Repeat the records below exactly, leaving out any pictures.

BEGIN

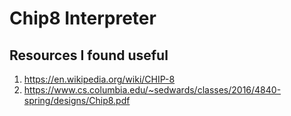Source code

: # Chip8 Interpreter

## Resources I found useful

1. https://en.wikipedia.org/wiki/CHIP-8
2. https://www.cs.columbia.edu/~sedwards/classes/2016/4840-spring/designs/Chip8.pdf
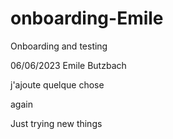 # onboarding-Emile
Onboarding and testing

06/06/2023
Emile Butzbach

j'ajoute quelque chose

again

Just trying new things

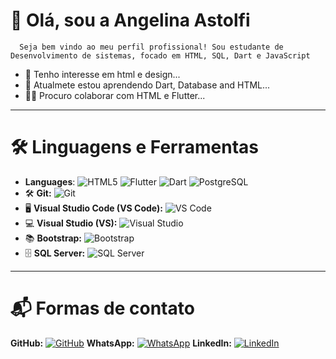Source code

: # 👋 Olá, sou a Angelina Astolfi
      Seja bem vindo ao meu perfil profissional! Sou estudante de Desenvolvimento de sistemas, focado em HTML, SQL, Dart e JavaScript
- 👀 Tenho interesse em html e design...
- 🌱 Atualmete estou aprendendo Dart, Database and HTML...
- 🚀✨ Procuro colaborar com HTML e Flutter...
---
# 🛠️ Linguagens e Ferramentas 
- **Languages**: ![HTML5](https://img.shields.io/badge/HTML5-5F5F5F?style=flat-square&logo=html5&logoColor=white) ![Flutter](https://img.shields.io/badge/Flutter-2.8.0-blue?style=flat-square&logo=flutter&logoColor=white)
![Dart](https://img.shields.io/badge/Dart-2.15.0-blue?style=flat-square&logo=dart&logoColor=white) ![PostgreSQL](https://img.shields.io/badge/PostgreSQL-14.0-blue?style=flat-square&logo=postgresql&logoColor=white)
- 🛠️ **Git:** ![Git](https://img.shields.io/badge/Git-2.39.0-orange?style=flat-square&logo=git&logoColor=white)
- 🖥️ **Visual Studio Code (VS Code):** ![VS Code](https://img.shields.io/badge/VS%20Code-1.79.0-blue?style=flat-square&logo=visual-studio-code&logoColor=white)
- 💻 **Visual Studio (VS):** ![Visual Studio](https://img.shields.io/badge/Visual%20Studio-2022-blueviolet?style=flat-square&logo=visual-studio&logoColor=white)
- 📚 **Bootstrap:** ![Bootstrap](https://img.shields.io/badge/Bootstrap-5.3.0-purple?style=flat-square&logo=bootstrap&logoColor=white)
- 🗄️ **SQL Server:** ![SQL Server](https://img.shields.io/badge/SQL%20Server-2019-darkblue?style=flat-square&logo=microsoft-sql-server&logoColor=white)
---

# 📬 Formas de contato
**GitHub:** [![GitHub](https://img.shields.io/badge/GitHub-0.0.0-black?style=flat-square&logo=github&logoColor=white)](https://github.com/astolfiAngelina)
**WhatsApp:** [![WhatsApp](https://img.shields.io/badge/WhatsApp-0.0.0-brightgreen?style=flat-square&logo=whatsapp&logoColor=white)](https://wa.me/5516994125027)
**LinkedIn:** [![LinkedIn](https://img.shields.io/badge/LinkedIn-0.0.0-blue?style=flat-square&logo=linkedin&logoColor=white)](https://www.linkedin.com/in/angelina-astolfi-082920268/)

<!---
astolfiAngelina/astolfiAngelina is a ✨ special ✨ repository because its `README.md` (this file) appears on your GitHub profile.
You can click the Preview link to take a look at your changes.
--->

END

◆ Exercise output
Source code

: # Chip8 Interpreter

## Resources I found useful

1. https://en.wikipedia.org/wiki/CHIP-8
2. https://www.cs.columbia.edu/~sedwards/classes/2016/4840-spring/designs/Chip8.pdf
 # onboarding-Emile
Onboarding and testing

06/06/2023
Emile Butzbach

j'ajoute quelque chose

again

Just trying new things

Source code

: # 👋 Olá, sou a Angelina Astolfi
      Seja bem vindo ao meu perfil profissional! Sou estudante de Desenvolvimento de sistemas, focado em HTML, SQL, Dart e JavaScript
- 👀 Tenho interesse em html e design...
- 🌱 Atualmete estou aprendendo Dart, Database and HTML...
- 🚀✨ Procuro colaborar com HTML e Flutter...
---
# 🛠️ Linguagens e Ferramentas 
- **Languages**: ![HTML5](https://img.shields.io/badge/HTML5-5F5F5F?style=flat-square&logo=html5&logoColor=white) ![Flutter](https://img.shields.io/badge/Flutter-2.8.0-blue?style=flat-square&logo=flutter&logoColor=white)
![Dart](https://img.shields.io/badge/Dart-2.15.0-blue?style=flat-square&logo=dart&logoColor=white) ![PostgreSQL](https://img.shields.io/badge/PostgreSQL-14.0-blue?style=flat-square&logo=postgresql&logoColor=white)
- 🛠️ **Git:** ![Git](https://img.shields.io/badge/Git-2.39.0-orange?style=flat-square&logo=git&logoColor=white)
- 🖥️ **Visual Studio Code (VS Code):** ![VS Code](https://img.shields.io/badge/VS%20Code-1.79.0-blue?style=flat-square&logo=visual-studio-code&logoColor=white)
- 💻 **Visual Studio (VS):** ![Visual Studio](https://img.shields.io/badge/Visual%20Studio-2022-blueviolet?style=flat-square&logo=visual-studio&logoColor=white)
- 📚 **Bootstrap:** ![Bootstrap](https://img.shields.io/badge/Bootstrap-5.3.0-purple?style=flat-square&logo=bootstrap&logoColor=white)
- 🗄️ **SQL Server:** ![SQL Server](https://img.shields.io/badge/SQL%20Server-2019-darkblue?style=flat-square&logo=microsoft-sql-server&logoColor=white)
---

# 📬 Formas de contato
**GitHub:** [![GitHub](https://img.shields.io/badge/GitHub-0.0.0-black?style=flat-square&logo=github&logoColor=white)](https://github.com/astolfiAngelina)
**WhatsApp:** [![WhatsApp](https://img.shields.io/badge/WhatsApp-0.0.0-brightgreen?style=flat-square&logo=whatsapp&logoColor=white)](https://wa.me/5516994125027)
**LinkedIn:** [![LinkedIn](https://img.shields.io/badge/LinkedIn-0.0.0-blue?style=flat-square&logo=linkedin&logoColor=white)](https://www.linkedin.com/in/angelina-astolfi-082920268/)

<!---
astolfiAngelina/astolfiAngelina is a ✨ special ✨ repository because its `README.md` (this file) appears on your GitHub profile.
You can click the Preview link to take a look at your changes.
--->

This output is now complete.